● **WORK INSTRUCTION**
Output all entries precisely and leave out the pictures.

MATERIAL PROVIDED START

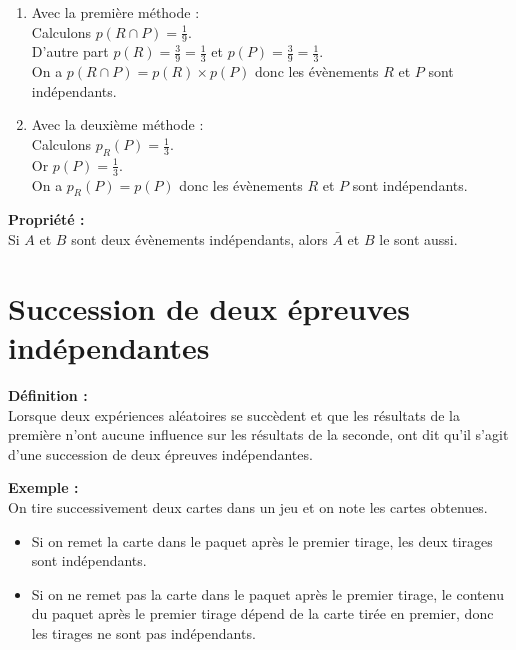 \documentclass{article}
\begin{document}
\begin{enumerate}
  \item Avec la première méthode : \\
  Calculons $p(R\cap P)=\frac{1}{9}$.\\
  D'autre part $p(R)=\frac{3}{9}=\frac{1}{3}$ et $p(P)=\frac{3}{9}=\frac{1}{3}$. \\
  On a $p(R\cap P)=p(R)\times p(P)$ donc les évènements $R$ et $P$ sont indépendants.
  \item Avec la deuxième méthode : \\
  Calculons $p_R(P)=\frac{1}{3}$.\\
  Or $p(P)=\frac{1}{3}$. \\
  On a $p_R(P)=p(P)$ donc les évènements $R$ et $P$ sont indépendants.
\end{enumerate}

\begin{mdframed}[style=proprieteStyle]
  \textbf{Propriété :} ~\\
  Si $A$ et $B$ sont deux évènements indépendants, alors $\bar A$ et $B$ le sont aussi.
\end{mdframed}

\section{Succession de deux épreuves indépendantes}

\begin{mdframed}[style=definitionStyle]
  \textbf{Définition :} ~\\
  Lorsque deux expériences aléatoires se succèdent et que les résultats de la première n'ont aucune influence sur les résultats de la seconde, ont dit qu'il s'agit d'une succession de deux épreuves indépendantes.
\end{mdframed}

\textbf{Exemple :} ~\\
On tire successivement deux cartes dans un jeu et on note les cartes obtenues.
\begin{itemize}
  \item Si on remet la carte dans le paquet après le premier tirage, les deux tirages sont indépendants.
  \item Si on ne remet pas la carte dans le paquet après le premier tirage, le contenu du paquet après le premier tirage dépend de la carte tirée en premier, donc les tirages ne sont pas indépendants.
\end{itemize}
\end{document}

MATERIAL PROVIDED END

● **ANSWER SPACE**
 \documentclass{article}
\begin{document}
\begin{enumerate}
  \item Avec la première méthode : \\
  Calculons $p(R\cap P)=\frac{1}{9}$.\\
  D'autre part $p(R)=\frac{3}{9}=\frac{1}{3}$ et $p(P)=\frac{3}{9}=\frac{1}{3}$. \\
  On a $p(R\cap P)=p(R)\times p(P)$ donc les évènements $R$ et $P$ sont indépendants.
  \item Avec la deuxième méthode : \\
  Calculons $p_R(P)=\frac{1}{3}$.\\
  Or $p(P)=\frac{1}{3}$. \\
  On a $p_R(P)=p(P)$ donc les évènements $R$ et $P$ sont indépendants.
\end{enumerate}

\begin{mdframed}[style=proprieteStyle]
  \textbf{Propriété :} ~\\
  Si $A$ et $B$ sont deux évènements indépendants, alors $\bar A$ et $B$ le sont aussi.
\end{mdframed}

\section{Succession de deux épreuves indépendantes}

\begin{mdframed}[style=definitionStyle]
  \textbf{Définition :} ~\\
  Lorsque deux expériences aléatoires se succèdent et que les résultats de la première n'ont aucune influence sur les résultats de la seconde, ont dit qu'il s'agit d'une succession de deux épreuves indépendantes.
\end{mdframed}

\textbf{Exemple :} ~\\
On tire successivement deux cartes dans un jeu et on note les cartes obtenues.
\begin{itemize}
  \item Si on remet la carte dans le paquet après le premier tirage, les deux tirages sont indépendants.
  \item Si on ne remet pas la carte dans le paquet après le premier tirage, le contenu du paquet après le premier tirage dépend de la carte tirée en premier, donc les tirages ne sont pas indépendants.
\end{itemize}
\end{document}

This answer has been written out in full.